WHAT YOU HAVE TO DO
The answer is an exact repetition of every entry, with all images left out.

Document images with source code
╔══

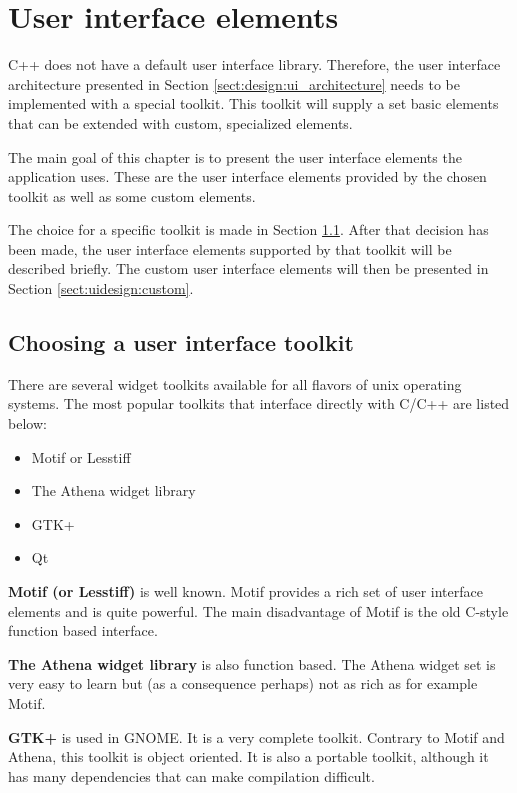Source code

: 
\chapter{User interface elements} \label{chap:uidesign}
C++ does not have a default user interface library. Therefore, the user
interface architecture presented in Section \ref{sect:design:ui_architecture}
needs to be implemented with a special toolkit. This toolkit will supply a set
basic elements that can be extended with custom, specialized elements.

\bigskip \noindent
The main goal of this chapter is to present the user interface elements the
application uses. These are the user interface elements provided by the chosen
toolkit as well as some custom elements.

\bigskip \noindent
The choice for a specific toolkit is made in Section
\ref{sect:uidesign:toolkit}. After that decision has been made, the user
interface elements supported by that toolkit will be described briefly. The
custom user interface elements will then be presented in Section
\ref{sect:uidesign:custom}.

\section{Choosing a user interface toolkit} \label{sect:uidesign:toolkit}
There are several widget toolkits available for all flavors of unix operating
systems. The most popular toolkits that interface directly with C/C++ are
listed below:
\begin{itemize}
\item Motif or Lesstiff
\item The Athena widget library
\item GTK+
\item Qt
\end{itemize}

\bigskip \noindent
\textbf{Motif (or Lesstiff)} is well known. Motif provides a rich set of user
interface elements and is quite powerful. The main disadvantage of Motif is the
old C-style function based interface.


\bigskip \noindent
\textbf{The Athena widget library} is also function based. The Athena widget
set is very easy to learn but (as a consequence perhaps) not as rich as for
example Motif.

\bigskip \noindent
\textbf{GTK+} is used in GNOME. It is a very complete toolkit. Contrary to
Motif and Athena, this toolkit is object oriented. It is also a portable
toolkit, although it has many dependencies that can make compilation difficult.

╚══

ANSWER TO THIS TASK
Source code

: 
\chapter{User interface elements} \label{chap:uidesign}
C++ does not have a default user interface library. Therefore, the user
interface architecture presented in Section \ref{sect:design:ui_architecture}
needs to be implemented with a special toolkit. This toolkit will supply a set
basic elements that can be extended with custom, specialized elements.

\bigskip \noindent
The main goal of this chapter is to present the user interface elements the
application uses. These are the user interface elements provided by the chosen
toolkit as well as some custom elements.

\bigskip \noindent
The choice for a specific toolkit is made in Section
\ref{sect:uidesign:toolkit}. After that decision has been made, the user
interface elements supported by that toolkit will be described briefly. The
custom user interface elements will then be presented in Section
\ref{sect:uidesign:custom}.

\section{Choosing a user interface toolkit} \label{sect:uidesign:toolkit}
There are several widget toolkits available for all flavors of unix operating
systems. The most popular toolkits that interface directly with C/C++ are
listed below:
\begin{itemize}
\item Motif or Lesstiff
\item The Athena widget library
\item GTK+
\item Qt
\end{itemize}

\bigskip \noindent
\textbf{Motif (or Lesstiff)} is well known. Motif provides a rich set of user
interface elements and is quite powerful. The main disadvantage of Motif is the
old C-style function based interface.


\bigskip \noindent
\textbf{The Athena widget library} is also function based. The Athena widget
set is very easy to learn but (as a consequence perhaps) not as rich as for
example Motif.

\bigskip \noindent
\textbf{GTK+} is used in GNOME. It is a very complete toolkit. Contrary to
Motif and Athena, this toolkit is object oriented. It is also a portable
toolkit, although it has many dependencies that can make compilation difficult.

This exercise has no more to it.